Acostumbrado a predecir las cosas por su etimología, tuve mi desquite este sábado que pasó. La sorpresa me la regaló la cumbia. La misma cumbia que durante años renegué, convencido que las fiestas de mi casa eran ordinarias por vacilar al son de los Wawancó, la Sonora Palacios, la Sonora Dinamita o Adrián y los Dados Negros. Años donde yo no sabía bailar y me escudaba en la pose del sociólogo observador y voyerista. Años donde mi cuerpo adolescente estaba demasiado enjuto y cerrado sobre sí mismo como para obedecer el mandato de la música. Años donde no sabía simplemente decir nada con el cuerpo.

Menos mal que antes de venir, aparte de estudiar francés también aprendí a soltarme las trenzas. Menos mal que eso venía junto con el pasaporte, esa noche donde crucé la puerta de un local parisino en el XXème. Adentro una sonora de las antiguas, de esas como de los años 60, con el mismo timbre que las fiestas de mi casa, la de mis abuelos, las del 18 después de la cueca. Mismo ritmo indio y negro que pude seguir sin instrucción alguna cuando crucé el umbral de mi propio pudor. Y adentro una manada de francesas ardientes por un hombre que supiera mover las caderas y que no fuera musulmán. Al menos uno en medio de ese ballet de armarios. Uno que supiera seguir la fiesta que suspende el discurso, uno que por un momento les enseñara un paseo fuera de una sociedad acostumbrada a la crítica y la palabra pero no a relacionarse desde el baile.

Ahora era yo quien sabía cómo hablar. Y aunque no fuera el que tuviera mayor vocabulario en la sala (deberían haber visto a Francisco) por un momento agradecí ser latinoamericano y saberme las canciones y bailar de corrido, porque aunque nos cueste reconocerlo, los ritmos tropicales también forman parte de un alma oculta en el Cono Sur, una donde ningún cumbianchero, salvo Tommy Rey en Año Nuevo, se consagra como un héroe de la música local.

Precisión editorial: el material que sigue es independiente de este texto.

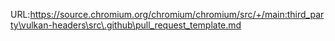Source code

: URL:https://source.chromium.org/chromium/chromium/src/+/main:third_party\vulkan-headers\src\.github\pull_request_template.md
<!-- Please note when contributing what files this repository actually is responsible for.

Vulkan-Headers exists as a publishing mechanism for headers and related material sourced from multiple other repositories. If you have a problem with that material, it should *not* be reported here, but in the appropriate repository:

This repository is responsible for the following files

* BUILD.gn
* BUILD.md
* CMakeLists.txt
* tests/*
* CODE_OF_CONDUCT.md
* LICENSE.txt
* README.md
* Non-API headers
  * include/vulkan/vk_icd.h
  * include/vulkan/vk_layer.h

-->
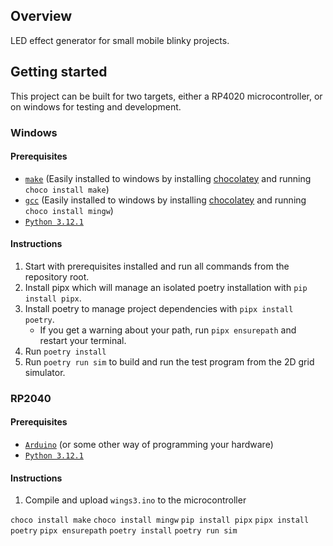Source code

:## Overview

LED effect generator for small mobile blinky projects.

## Getting started

This project can be built for two targets, either a RP4020 microcontroller, or on windows for testing and development.

### Windows

#### Prerequisites

- [`make`](https://gnuwin32.sourceforge.net/packages/make.htm) (Easily installed to windows by installing [chocolatey](https://chocolatey.org/install) and running `choco install make`)
- [`gcc`](https://community.chocolatey.org/packages/mingw) (Easily installed to windows by installing [chocolatey](https://chocolatey.org/install) and running `choco install mingw`)
- [`Python 3.12.1`](https://www.python.org/downloads/)

#### Instructions

1. Start with prerequisites installed and run all commands from the repository root.
1. Install pipx which will manage an isolated poetry installation with `pip install pipx`.
1. Install poetry to manage project dependencies with `pipx install poetry`.
    - If you get a warning about your path, run `pipx ensurepath` and restart your terminal.
1. Run `poetry install`
1. Run `poetry run sim` to build and run the test program from the 2D grid simulator.

### RP2040

#### Prerequisites

- [`Arduino`](https://www.arduino.cc/en/software) (or some other way of programming your hardware)
- [`Python 3.12.1`](https://www.python.org/downloads/)

#### Instructions

1. Compile and upload `wings3.ino` to the microcontroller


`choco install make`
`choco install mingw`
`pip install pipx`
`pipx install poetry`
`pipx ensurepath`
`poetry install`
`poetry run sim`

Pero en medio de la cumbia parisina, fueron mis héroes. Sujetos que comparten podio con toda la literatura de estos años. Sujetos a los que les podré dar gracias por muchas cosas. En la magia de poder hablar de nuevo, esta vez con la hipérbole latina del bailar, adjetivando con los hombros, con la eufonía de los brazos, o el metarelato de mis pies, conseguí de nuevo un momento de atención e importancia que claramente había perdido por mi hablar vulgar. Poco observé mi pasajero arrastre sobre algunas féminas (que nunca comprendieron mi estilo je-venère-Josephine-Baker) porque la vanidad me duró menos. Esta vez no quise clasificar, sólo dejé que mi cuerpo hablara, que mi cuerpo me recordara que había aprendido a hablar una segunda lengua aparte del español. Una que no tiene muchas conjugaciones cuando la alegría suspende hasta la coreografía, una que solo sale por haber practicado tímida pero crecientemente su gramática.

Dos lecciones saco de esta vaina. Como si fuera canción con moraleja sé que no importará que nunca aprenda a hablar correctamente el francés si al final del día siempre podré comunicarme sin palabras, sabiendo que hay contextos donde realmente es importante saber hacerlo. Por eso se asocia la música a la vida y el baile a las parejas. Y lo segundo, que aquello que puedo decir hoy -mismo asunto en el baile- no está despojado de una historia sea ésta de amor, sea de odio, sea de conciencia o de inconciencia. Y esa historia también se sale en los pasos que por una noche me hicieron sentir que mi herencia valía oro y que da lo mismo estudiar género cuando la transacción más simple es mi valor de ser hombre y saber mover las caderas.

En el reino de los ciegos el tuerto es rey, y así expresé bien el orgullo festivo que al final nos hace conocidos en todo el planeta. Y así como en el lenguaje, bailando siempre se pueden probar todos los adjetivos y todas las conjugaciones. Teniendo a Francia por jurado de la academia, por una noche pasé la prueba.